Which makes it so irritating when the powers that be don’t seem to understand this.  There is a definite attitude out there that the media are vermin who should be at the very least discouraged,  at worst banned entirely.

Last year a debate took place, I think, in the Sugar Club in Dublin.  It was organised by one of the legal organisations and the motion was whether or not the media were out of control.  I don’t have the full details because the media were not invited.  Not one of the journalists who work in the Four Courts on a daily basis was invited and the owners of the two new agencies are there on a permanent basis were not even informed.  Only one poster went up and that was on the day of the debate itself.

We heard about it over the next few days though.  Apparently the event was mainly attended by newly qualified barristers who did not think much of the media as a whole.  The one account that appeared in the press (which I’ve been unable to locate but will post if I ever do) described a baying mob calling for the media’s blood in the wake of the sensationalist coverage of trials like Joe O’Reilly and Brian Kearney.

OK the coverage has got somewhat lurid on some occasions but that’s the nature of the press.  When that has happened editors have been called in and knuckles have been rapped by the judge.  But that’s obviously not enough for some people.

I get on well with a lot of barristers and court staff who I’ve got to know over the past couple of years.  We all understand that we each have a role to play and it’s easier to do that if everyone plays nicely together.  Apart from anything else, when you’ve waited hours upon hours for juries to come back the barriers tend to come down.

But some of the younger barristers treat us with suspicion and some of the Courts Service staff treat us like cockroaches.  Getting some information or facilities can be like getting blood out of a stone.  Almost any journalist I know who has had occasion to deal with different justice systems has stories about how wonderful it is to deal with press offices anywhere else.  When I was researching Devil I couldn’t believe how easy it was to get court documents in the U.S.  Here we’re dependent on the whims of the individual teams.

It’s easy to feel as if we are only allowed in on sufferance.  The absence of press benches wasn’t an oversight it was simply because someone felt then, as now, that the media didn’t have a place in the courts.

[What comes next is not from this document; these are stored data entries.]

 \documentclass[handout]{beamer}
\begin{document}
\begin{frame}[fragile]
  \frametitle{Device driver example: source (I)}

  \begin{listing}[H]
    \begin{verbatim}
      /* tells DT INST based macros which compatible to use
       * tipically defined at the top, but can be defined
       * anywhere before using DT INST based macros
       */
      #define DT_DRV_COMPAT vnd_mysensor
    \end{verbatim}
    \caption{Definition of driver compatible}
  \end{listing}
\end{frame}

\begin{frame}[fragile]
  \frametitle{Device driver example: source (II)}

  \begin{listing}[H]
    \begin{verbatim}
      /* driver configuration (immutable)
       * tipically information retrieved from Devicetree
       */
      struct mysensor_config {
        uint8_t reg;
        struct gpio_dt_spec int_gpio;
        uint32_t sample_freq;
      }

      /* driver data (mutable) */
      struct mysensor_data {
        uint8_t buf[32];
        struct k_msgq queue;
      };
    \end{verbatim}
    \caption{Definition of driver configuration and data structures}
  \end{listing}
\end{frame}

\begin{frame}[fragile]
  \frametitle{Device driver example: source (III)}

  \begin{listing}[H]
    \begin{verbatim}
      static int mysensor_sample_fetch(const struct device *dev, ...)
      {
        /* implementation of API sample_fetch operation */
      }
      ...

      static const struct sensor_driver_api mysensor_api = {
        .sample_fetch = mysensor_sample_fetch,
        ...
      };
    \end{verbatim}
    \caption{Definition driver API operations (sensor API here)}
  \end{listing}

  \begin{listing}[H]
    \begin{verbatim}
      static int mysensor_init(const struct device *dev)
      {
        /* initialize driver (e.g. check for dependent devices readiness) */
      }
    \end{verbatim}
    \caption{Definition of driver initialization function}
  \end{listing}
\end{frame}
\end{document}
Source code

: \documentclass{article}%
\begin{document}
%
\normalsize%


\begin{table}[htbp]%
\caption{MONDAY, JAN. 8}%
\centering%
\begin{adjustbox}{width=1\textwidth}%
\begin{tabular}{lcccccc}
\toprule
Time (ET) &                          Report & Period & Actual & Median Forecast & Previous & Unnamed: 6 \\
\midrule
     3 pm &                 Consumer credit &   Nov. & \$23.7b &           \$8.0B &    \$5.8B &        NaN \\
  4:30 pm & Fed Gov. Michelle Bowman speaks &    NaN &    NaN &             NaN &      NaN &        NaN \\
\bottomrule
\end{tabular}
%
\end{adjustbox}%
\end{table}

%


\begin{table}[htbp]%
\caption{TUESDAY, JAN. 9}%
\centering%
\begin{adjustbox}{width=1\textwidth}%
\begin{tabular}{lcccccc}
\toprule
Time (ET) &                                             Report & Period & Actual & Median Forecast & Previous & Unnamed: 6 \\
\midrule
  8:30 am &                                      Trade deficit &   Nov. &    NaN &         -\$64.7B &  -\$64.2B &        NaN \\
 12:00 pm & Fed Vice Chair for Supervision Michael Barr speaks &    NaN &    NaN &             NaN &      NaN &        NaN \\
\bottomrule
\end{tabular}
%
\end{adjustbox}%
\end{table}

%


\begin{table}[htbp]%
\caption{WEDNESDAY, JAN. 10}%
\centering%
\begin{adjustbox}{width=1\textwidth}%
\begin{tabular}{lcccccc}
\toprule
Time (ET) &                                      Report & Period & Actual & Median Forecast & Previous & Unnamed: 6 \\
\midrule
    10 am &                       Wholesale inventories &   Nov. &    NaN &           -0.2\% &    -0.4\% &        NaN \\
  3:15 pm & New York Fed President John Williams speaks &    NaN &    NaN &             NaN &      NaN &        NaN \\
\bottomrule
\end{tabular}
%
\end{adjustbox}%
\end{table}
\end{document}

And just to make it very clear. I’m not hitting out at any of the wonderful staff who help get my job done on a daily basis.  This is just something that exists underlying things.  An attitude that seems to be fairly endemic in certain quarters.  This is a rant about that perception.  If it’s allowed to spread it could be very damaging not only to the Irish media but also to Irish justice.  Justice needs to be done in public, as does politics but that’s another matter entirely.  We forget that at our peril.